脈動する悪意が大地の底から滲み出し、形を得たそれは赤いオーラとなってカースの泥の身体から
立ち上り、遠目には街が燃えているようにも見える。
わらわらと湧き出す『憤怒』のカースの、薄闇の中に浮かび上がる姿は、地獄の悪鬼のようでさえあった。

数時間前まで平和な日常を送っていた街が呪詛の汚泥で満ちていくのをビルの屋上から眺めながら、
岡崎泰葉は口角を歪に釣り上げて笑った。

このカースの大量発生は無論、泰葉の仕業であった。
カースがどこまで自己増殖を続けることができるか、人間から発せられる感情はどれほどまで
カースの成長に影響を及ぼすのか、それらを調べるための実験としての試みである。

地下鉄や下水道に多数のカースの核を仕掛け、それらを同時多発的に覚醒させ街をカースで埋め尽くし、
ヒーローやGDFに介入する暇を与えず電撃的に街を制圧。
その後は、街の人間を捕らえて実験台にするなり、素質があるようならばカースの核を埋め込んで
カースドヒューマンにするなり、泰葉の思うままに事を運ぶことができる。
今のところ、すべては予定通りに進行している。

しかし今の泰葉の表情からは、実験対象を観察する学者の冷徹な目線はなく、むしろサディスティックな
法悦を湛えてさえいた。

見てみるがいい、逃げまどう者達の無様な姿を。
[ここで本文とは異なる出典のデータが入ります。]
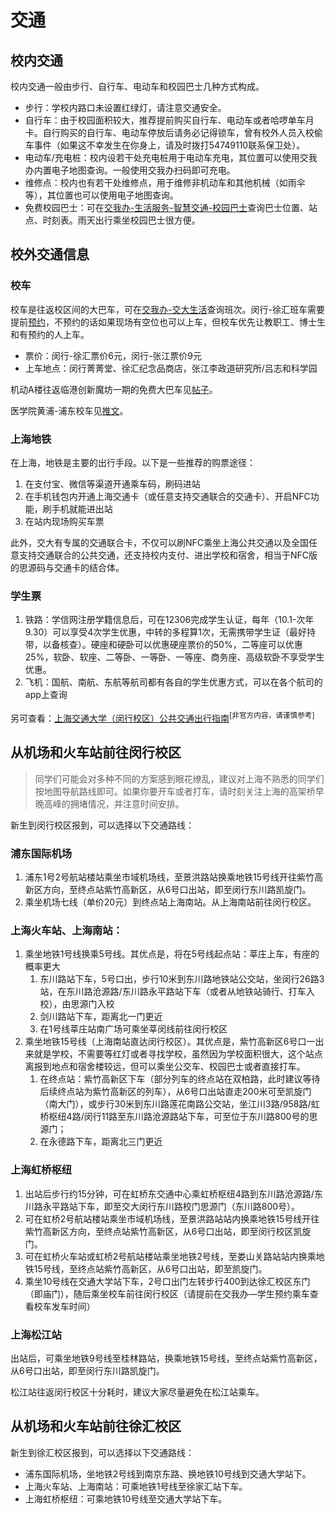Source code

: # 交通

## 校内交通

校内交通一般由步行、自行车、电动车和校园巴士几种方式构成。
- 步行：学校内路口未设置红绿灯，请注意交通安全。
- 自行车：由于校园面积较大，推荐提前购买自行车、电动车或者哈啰单车月卡。自行购买的自行车、电动车停放后请务必记得锁车，曾有校外人员入校偷车事件（如果这不幸发生在你身上，请及时拨打54749110联系保卫处）。
- 电动车/充电桩：校内设若干处充电桩用于电动车充电，其位置可以使用交我办内置电子地图查询。一般使用交我办扫码即可充电。
- 维修点：校内也有若干处维修点，用于维修非机动车和其他机械（如雨伞等），其位置也可以使用电子地图查询。
- 免费校园巴士：可在[交我办-生活服务-智慧交通-校园巴士](https://campuslife.sjtu.edu.cn/ui/bus)查询巴士位置、站点、时刻表。雨天出行乘坐校园巴士很方便。

## 校外交通信息

### 校车
校车是往返校区间的大巴车，可在[交我办-交大生活](https://campuslife.sjtu.edu.cn/)查询班次。闵行-徐汇班车需要提前[预约](https://commuterbus.sjtu.edu.cn/bus-appointment/#/)，不预约的话如果现场有空位也可以上车，但校车优先让教职工、博士生和有预约的人上车。
- 票价：闵行-徐汇票价6元，闵行-张江票价9元
- 上车地点：闵行菁菁堂、徐汇纪念品商店，张江李政道研究所/吕志和科学园

机动A楼往返临港创新魔坊一期的免费大巴车见[帖子](https://shuiyuan.sjtu.edu.cn/t/topic/161443/4)。

医学院黄浦-浦东校车见[推文](https://mp.weixin.qq.com/s/8Uo0CT3OldxjQRbdFcHTeQ)。

### 上海地铁
在上海，地铁是主要的出行手段。以下是一些推荐的购票途径：

1. 在支付宝、微信等渠道开通乘车码，刷码进站
2. 在手机钱包内开通上海交通卡（或任意支持交通联合的交通卡）、开启NFC功能，刷手机就能进出站
3. 在站内现场购买车票

此外，交大有专属的交通联合卡，不仅可以刷NFC乘坐上海公共交通以及全国任意支持交通联合的公共交通，还支持校内支付、进出学校和宿舍，相当于NFC版的思源码与交通卡的结合体。

### 学生票
1. 铁路：学信网注册学籍信息后，可在12306完成学生认证，每年（10.1-次年9.30）可以享受4次学生优惠，中转的多程算1次，无需携带学生证（最好持带，以备核查）。硬座和硬卧可以优惠硬座票价的50%，二等座可以优惠25%，软卧、软座、二等卧、一等卧、一等座、商务座、高级软卧不享受学生优惠。
2. 飞机：国航、南航、东航等航司都有各自的学生优惠方式，可以在各个航司的app上查询

另可查看：[上海交通大学（闵行校区）公共交通出行指南](https://shuiyuan.sjtu.edu.cn/t/topic/273129)<sup>[非官方内容，请谨慎参考]</sup>

## 从机场和火车站前往闵行校区

> 同学们可能会对多种不同的方案感到眼花缭乱，建议对上海不熟悉的同学们按地图导航路线即可。如果你要开车或者打车，请时刻关注上海的高架桥早晚高峰的拥堵情况，并注意时间安排。

新生到闵行校区报到，可以选择以下交通路线：

### 浦东国际机场
1. 浦东1号2号航站楼站乘坐市域机场线，至景洪路站换乘地铁15号线开往紫竹高新区方向，至终点站紫竹高新区，从6号口出站，即至闵行东川路凯旋门。
2. 乘坐机场七线（单价20元）到终点站上海南站。从上海南站前往闵行校区。

### 上海火车站、上海南站：
1. 乘坐地铁1号线换乘5号线。其优点是，将在5号线起点站：莘庄上车，有座的概率更大
    1. 东川路站下车，5号口出，步行10米到东川路地铁站公交站，坐闵行26路3站，在东川路沧源路/东川路永平路站下车（或者从地铁站骑行、打车入校），由思源门入校
    2. 剑川路站下车，距离北一门更近
    3. 在1号线莘庄站南广场可乘坐莘闵线前往闵行校区
2. 乘坐地铁15号线（上海南站直达闵行校区）。其优点是，紫竹高新区6号口一出来就是学校，不需要等红灯或者寻找学校，虽然因为学校面积很大，这个站点离报到地点和宿舍楼较远，但可以乘坐公交车、校园巴士或者直接打车。
    1. 在终点站：紫竹高新区下车（部分列车的终点站在双柏路，此时建议等待后续终点站为紫竹高新区的列车），从6号口出站直走200米可至凯旋门（南大门），或步行30米到东川路莲花南路公交站，坐江川3路/958路/虹桥枢纽4路/闵行11路至东川路沧源路站下车，可至位于东川路800号的思源门；
    2. 在永德路下车，距离北三门更近

### 上海虹桥枢纽
1. 出站后步行约15分钟，可在虹桥东交通中心乘虹桥枢纽4路到东川路沧源路/东川路永平路站下车，即至交大闵行东川路校门思源门（东川路800号）。
2. 可在虹桥2号航站楼站乘坐市域机场线，至景洪路站站内换乘地铁15号线开往紫竹高新区方向，至终点站紫竹高新区，从6号口出站，即至闵行校区凯旋门。
3. 可在虹桥火车站或虹桥2号航站楼站乘坐地铁2号线，至娄山关路站站内换乘地铁15号线，至终点站紫竹高新区，从6号口出站，即至凯旋门。
4. 乘坐10号线在交通大学站下车，2号口出门左转步行400到达徐汇校区东门（即庙门），随后乘坐校车前往闵行校区（请提前在交我办—学生预约乘车查看校车发车时间）

### 上海松江站

出站后，可乘坐地铁9号线至桂林路站，换乘地铁15号线，至终点站紫竹高新区，从6号口出站，即至闵行东川路凯旋门。

松江站往返闵行校区十分耗时，建议大家尽量避免在松江站乘车。

## 从机场和火车站前往徐汇校区

新生到徐汇校区报到，可以选择以下交通路线：
- 浦东国际机场，坐地铁2号线到南京东路、换地铁10号线到交通大学站下。
- 上海火车站、上海南站：可乘地铁1号线至徐家汇站下车。
- 上海虹桥枢纽：可乘地铁10号线至交通大学站下车。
日常とやらを理不尽に踏みにじられる様を。
何ら疑うことなく幸福を謳歌する者の、なんと脆く弱いことか。
尽きることのない憤怒や嫉妬がわずかばかり慰められるのを感じ、泰葉は胸が躍る気分だった。

これでこそ、あの『憤怒』の声――邪龍ティアマットの甘言に乗ってやった甲斐があったというものだ。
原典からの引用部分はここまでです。